An image of John M. Lyle
John M. Lyle (1872-1945) was a Canadian architect in the late 19th Century and early 20th Century

1997 Gallery of Distinction Inductee

John Lyle designed more than one hundred of the most beautiful and most historic buildings in and around Toronto, as well as across Canada. He was born in Belfast, Ireland, and raised in Hamilton where his father founded the Hamilton Art Gallery. He was trained in the Beaux Arts tradition which nurtured two other Canadian architects of note - Percy Erskine Nobbs and Ernest Cormicher.

After Beaux Arts training in Paris and New York, he opened his office in Toronto in 1906 and became an immediately successful missionary for the Beaux Arts movement. He designed the Toronto Union Station, the Royal Alexandra theatre, many banks across Canada, a church in Hamilton where his father was a Presbyterian minister, the central prison at Guelph, the original Toronto Stock Exchange, Woodbine Racetrack, houses, libraries and parks. In the 1930s he became the favourite architect of the wealthiest families of the Toronto Establishment.
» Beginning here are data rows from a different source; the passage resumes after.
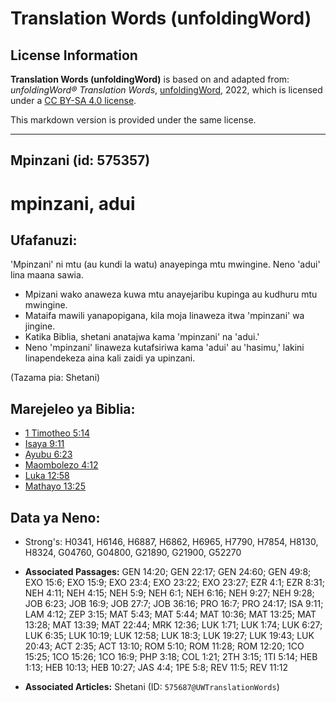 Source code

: # Translation Words (unfoldingWord)

## License Information

**Translation Words (unfoldingWord)** is based on and adapted from: _unfoldingWord® Translation Words_, [unfoldingWord](https://unfoldingword.org/utw), 2022, which is licensed under a [CC BY-SA 4.0 license](https://creativecommons.org/licenses/by-sa/4.0/legalcode.en).

This markdown version is provided under the same license.



--------------------------------

## Mpinzani (id: 575357)

mpinzani, adui
==============

Ufafanuzi:
----------

'Mpinzani' ni mtu (au kundi la watu) anayepinga mtu mwingine. Neno 'adui' lina maana sawia.

* Mpizani wako anaweza kuwa mtu anayejaribu kupinga au kudhuru mtu mwingine.
* Mataifa mawili yanapopigana, kila moja linaweza itwa 'mpinzani' wa jingine.
* Katika Biblia, shetani anatajwa kama 'mpinzani' na 'adui.'
* Neno 'mpinzani' linaweza kutafsiriwa kama 'adui' au 'hasimu,' lakini linapendekeza aina kali zaidi ya upinzani.

(Tazama pia: Shetani)

Marejeleo ya Biblia:
--------------------

* [1 Timotheo 5:14](https://ref.ly/1Tim5:14)
* [Isaya 9:11](https://ref.ly/Isa9:11)
* [Ayubu 6:23](https://ref.ly/Job6:23)
* [Maombolezo 4:12](https://ref.ly/Lam4:12)
* [Luka 12:58](https://ref.ly/Luke12:58)
* [Mathayo 13:25](https://ref.ly/Matt13:25)

Data ya Neno:
-------------

* Strong's: H0341, H6146, H6887, H6862, H6965, H7790, H7854, H8130, H8324, G04760, G04800, G21890, G21900, G52270

* **Associated Passages:** GEN 14:20; GEN 22:17; GEN 24:60; GEN 49:8; EXO 15:6; EXO 15:9; EXO 23:4; EXO 23:22; EXO 23:27; EZR 4:1; EZR 8:31; NEH 4:11; NEH 4:15; NEH 5:9; NEH 6:1; NEH 6:16; NEH 9:27; NEH 9:28; JOB 6:23; JOB 16:9; JOB 27:7; JOB 36:16; PRO 16:7; PRO 24:17; ISA 9:11; LAM 4:12; ZEP 3:15; MAT 5:43; MAT 5:44; MAT 10:36; MAT 13:25; MAT 13:28; MAT 13:39; MAT 22:44; MRK 12:36; LUK 1:71; LUK 1:74; LUK 6:27; LUK 6:35; LUK 10:19; LUK 12:58; LUK 18:3; LUK 19:27; LUK 19:43; LUK 20:43; ACT 2:35; ACT 13:10; ROM 5:10; ROM 11:28; ROM 12:20; 1CO 15:25; 1CO 15:26; 1CO 16:9; PHP 3:18; COL 1:21; 2TH 3:15; 1TI 5:14; HEB 1:13; HEB 10:13; HEB 10:27; JAS 4:4; 1PE 5:8; REV 11:5; REV 11:12
* **Associated Articles:** Shetani (ID: `575687@UWTranslationWords`)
John Lyle was a man passionately committed to helping Canadians design Canadian buildings in a Canadian way, not just copies of the latest American or European fad. He began later evolving a style which might be called Canadian Deco. He set out to revive the forms of Canadian architecture, and eventually abandoned Canadiana for a cleaner, less ornate style know as strip classical or depression modern. In 1913 he became President of the Architectural Club at the University of Toronto; he was elected to the Royal Canadian Academy in 1925 and as a Fellow of the Royal Institute of British Architects in 1928. He was awarded the Gold Medal of Architects in 1926, and a silver medal for civilian relief work in France during World War I.